Prematurity, prolonged parenteral nutrition, feeding with unfortified human milk, chronic illness, and the use of hypercalciuric medications, and methylxanthines are known risk factors for development of MBD of prematurity [3]. Although in this study, preterm infants with MBD were found to be more premature, and have longer parenteral nutrition and more sepsis diagnosis compared to infants without MBD, none of those variables was found to be an independent risk factor for development of MBD. Remarkably, it was demonstrated that longer duration of mechanical ventilation is an independent risk factor for development of MBD in our cohort. The Cochrane reviewed the effect of physical exercise on bone development and growth of premature infants and stated that current data in not enough to suggest standardized physical activity programs for premature infants to improve bone health [17]. Yet, a recent review evaluated 14 studies investigated effect of exercise on bone mineralization and emphasized that passive range of motion exercise of the extremities may lead to increased bone mineralization [18]. Thus, long-term mechanical ventilation requirement as an independent predictor of MBD in this study might be explained as to the decrease of physical activity due to both medical condition of the infant and less handling by NICU staff.
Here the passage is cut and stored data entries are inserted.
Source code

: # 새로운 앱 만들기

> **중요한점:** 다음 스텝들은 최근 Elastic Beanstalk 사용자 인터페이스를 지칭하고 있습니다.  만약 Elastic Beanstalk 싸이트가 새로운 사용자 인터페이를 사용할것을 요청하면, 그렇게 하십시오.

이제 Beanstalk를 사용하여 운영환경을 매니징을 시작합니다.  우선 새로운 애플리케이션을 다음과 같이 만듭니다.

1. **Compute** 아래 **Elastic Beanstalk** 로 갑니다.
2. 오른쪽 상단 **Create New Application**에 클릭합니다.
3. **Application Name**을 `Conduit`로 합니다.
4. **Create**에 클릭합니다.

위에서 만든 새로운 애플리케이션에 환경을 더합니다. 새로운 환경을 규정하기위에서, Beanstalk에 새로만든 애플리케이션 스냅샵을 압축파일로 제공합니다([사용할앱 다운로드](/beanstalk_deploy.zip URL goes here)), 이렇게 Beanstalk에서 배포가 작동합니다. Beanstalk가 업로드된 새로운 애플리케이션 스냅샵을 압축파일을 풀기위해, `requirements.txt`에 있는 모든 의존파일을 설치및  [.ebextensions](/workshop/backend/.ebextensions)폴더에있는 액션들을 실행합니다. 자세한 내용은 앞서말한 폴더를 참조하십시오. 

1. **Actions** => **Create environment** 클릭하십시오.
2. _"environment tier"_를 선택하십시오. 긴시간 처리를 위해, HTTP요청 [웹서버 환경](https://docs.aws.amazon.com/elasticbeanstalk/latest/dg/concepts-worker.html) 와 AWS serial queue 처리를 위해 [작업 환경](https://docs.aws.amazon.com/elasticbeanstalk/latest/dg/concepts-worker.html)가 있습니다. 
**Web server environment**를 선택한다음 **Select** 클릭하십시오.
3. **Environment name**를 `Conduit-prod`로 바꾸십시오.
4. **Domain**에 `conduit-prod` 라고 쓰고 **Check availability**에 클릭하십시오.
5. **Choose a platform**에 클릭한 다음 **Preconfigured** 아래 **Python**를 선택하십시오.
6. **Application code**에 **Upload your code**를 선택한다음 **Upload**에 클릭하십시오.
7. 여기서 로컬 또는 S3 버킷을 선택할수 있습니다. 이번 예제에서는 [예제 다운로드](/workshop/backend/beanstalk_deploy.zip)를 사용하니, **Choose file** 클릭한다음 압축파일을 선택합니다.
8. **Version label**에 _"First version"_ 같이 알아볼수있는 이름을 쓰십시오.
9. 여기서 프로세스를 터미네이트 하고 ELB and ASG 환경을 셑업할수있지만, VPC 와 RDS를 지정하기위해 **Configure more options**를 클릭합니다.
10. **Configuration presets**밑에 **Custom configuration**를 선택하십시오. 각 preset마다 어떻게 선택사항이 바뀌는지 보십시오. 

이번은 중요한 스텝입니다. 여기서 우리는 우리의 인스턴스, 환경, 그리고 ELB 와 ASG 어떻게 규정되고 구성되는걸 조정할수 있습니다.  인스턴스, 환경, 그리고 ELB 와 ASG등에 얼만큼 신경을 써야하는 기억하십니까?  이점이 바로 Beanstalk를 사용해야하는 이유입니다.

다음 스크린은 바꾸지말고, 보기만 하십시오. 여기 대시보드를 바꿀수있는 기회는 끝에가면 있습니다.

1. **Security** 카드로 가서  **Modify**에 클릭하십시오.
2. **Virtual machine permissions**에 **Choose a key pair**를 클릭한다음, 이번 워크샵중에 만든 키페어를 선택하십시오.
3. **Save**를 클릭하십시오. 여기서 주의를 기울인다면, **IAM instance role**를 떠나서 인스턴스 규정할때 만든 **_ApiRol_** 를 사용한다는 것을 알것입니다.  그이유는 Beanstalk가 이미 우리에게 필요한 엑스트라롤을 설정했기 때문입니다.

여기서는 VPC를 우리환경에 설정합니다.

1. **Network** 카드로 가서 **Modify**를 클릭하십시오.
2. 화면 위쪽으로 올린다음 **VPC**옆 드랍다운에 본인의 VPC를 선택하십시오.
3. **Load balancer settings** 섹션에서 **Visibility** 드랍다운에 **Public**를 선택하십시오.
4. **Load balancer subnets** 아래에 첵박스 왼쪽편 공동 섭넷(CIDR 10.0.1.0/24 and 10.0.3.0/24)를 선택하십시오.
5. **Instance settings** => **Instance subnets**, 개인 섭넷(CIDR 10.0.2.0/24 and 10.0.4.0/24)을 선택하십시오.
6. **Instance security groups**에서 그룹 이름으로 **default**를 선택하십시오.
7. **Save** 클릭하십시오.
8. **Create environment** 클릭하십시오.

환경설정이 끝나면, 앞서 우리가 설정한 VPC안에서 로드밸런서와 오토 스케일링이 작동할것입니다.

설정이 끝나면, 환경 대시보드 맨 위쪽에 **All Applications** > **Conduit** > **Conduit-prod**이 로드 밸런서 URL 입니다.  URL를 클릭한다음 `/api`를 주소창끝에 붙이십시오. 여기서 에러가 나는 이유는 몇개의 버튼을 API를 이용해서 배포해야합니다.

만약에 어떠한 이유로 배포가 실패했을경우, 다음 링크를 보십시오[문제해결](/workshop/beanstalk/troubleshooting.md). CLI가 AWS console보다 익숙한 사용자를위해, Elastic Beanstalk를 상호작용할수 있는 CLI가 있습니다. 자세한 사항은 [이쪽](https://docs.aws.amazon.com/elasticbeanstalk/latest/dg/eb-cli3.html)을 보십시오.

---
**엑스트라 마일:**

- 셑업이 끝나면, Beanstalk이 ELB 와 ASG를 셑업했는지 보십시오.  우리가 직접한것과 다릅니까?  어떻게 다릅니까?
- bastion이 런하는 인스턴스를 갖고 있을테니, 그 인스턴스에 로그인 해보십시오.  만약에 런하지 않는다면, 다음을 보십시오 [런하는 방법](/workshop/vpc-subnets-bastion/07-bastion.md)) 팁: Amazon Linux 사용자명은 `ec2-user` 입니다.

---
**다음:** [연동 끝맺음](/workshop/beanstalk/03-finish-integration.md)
Our prospective study showed that VLBW infants may have osteopenia findings as early as fourth week of life in the absence of abnormal biochemical tests. Large sample size, strict enteral, and parenteral feeding protocol of our unit are the strengths of our study. We are aware that MBD is a developmental condition and our study has some limitations. In particular, we do not record either the biochemical results or the x-ray findings in the follow up period. So sequential values of phosphorus and/or ALP during the hospitalization lack in this study. Additionally, we did not evaluate serum PTH and vitamin D levels to avoid risk of anemia due to phlebotomy. Moreover, the exact volume of human milk or formula feeding was not calculated. As the long-term-follow up of NICU graduates’ is out of the scope of our study, out-patient clinical data of the infants were not recorded. Besides we are aware that MBD is now more commonly seen in ELBW infants and the patient population we included was relatively greater than the infants at the highest risk for MBD development. As, MBD screening is recommended in all VLBW infants, we prefer to conduct our study in VLBW population. Nevertheless, in this study we would be able to demonstrate that longer duration of mechanical ventilation is an independent risk factor for development of MBD in VLBW infants.

It is well established that MBD is a complication of preterm delivery with no universal consensus regarding its definition and screening. Screening at fourth week of postnatal life showed that radiologic evidence of MBD existed in some infants with normal biochemical results. That finding may guide further development of screening programs for MBD. Additionally, physical exercise programs to improve bone health of NICU infants must be subject of further trials.